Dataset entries
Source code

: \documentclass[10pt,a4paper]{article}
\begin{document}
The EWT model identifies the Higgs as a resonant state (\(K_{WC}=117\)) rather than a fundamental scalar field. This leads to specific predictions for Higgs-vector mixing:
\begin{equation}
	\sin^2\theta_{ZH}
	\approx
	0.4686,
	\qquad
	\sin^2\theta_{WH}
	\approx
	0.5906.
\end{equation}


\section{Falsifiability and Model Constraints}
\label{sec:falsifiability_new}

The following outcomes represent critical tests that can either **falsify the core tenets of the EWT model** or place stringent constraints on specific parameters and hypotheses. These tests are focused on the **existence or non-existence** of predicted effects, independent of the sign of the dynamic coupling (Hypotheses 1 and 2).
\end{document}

* [WHAT YOU NEED TO DO]:
Reproduce all lines from the records above that include the word "specific".

* [COMPLETED EXERCISE]:
The EWT model identifies the Higgs as a resonant state (\(K_{WC}=117\)) rather than a fundamental scalar field. This leads to specific predictions for Higgs-vector mixing:
The following outcomes represent critical tests that can either **falsify the core tenets of the EWT model** or place stringent constraints on specific parameters and hypotheses. These tests are focused on the **existence or non-existence** of predicted effects, independent of the sign of the dynamic coupling (Hypotheses 1 and 2).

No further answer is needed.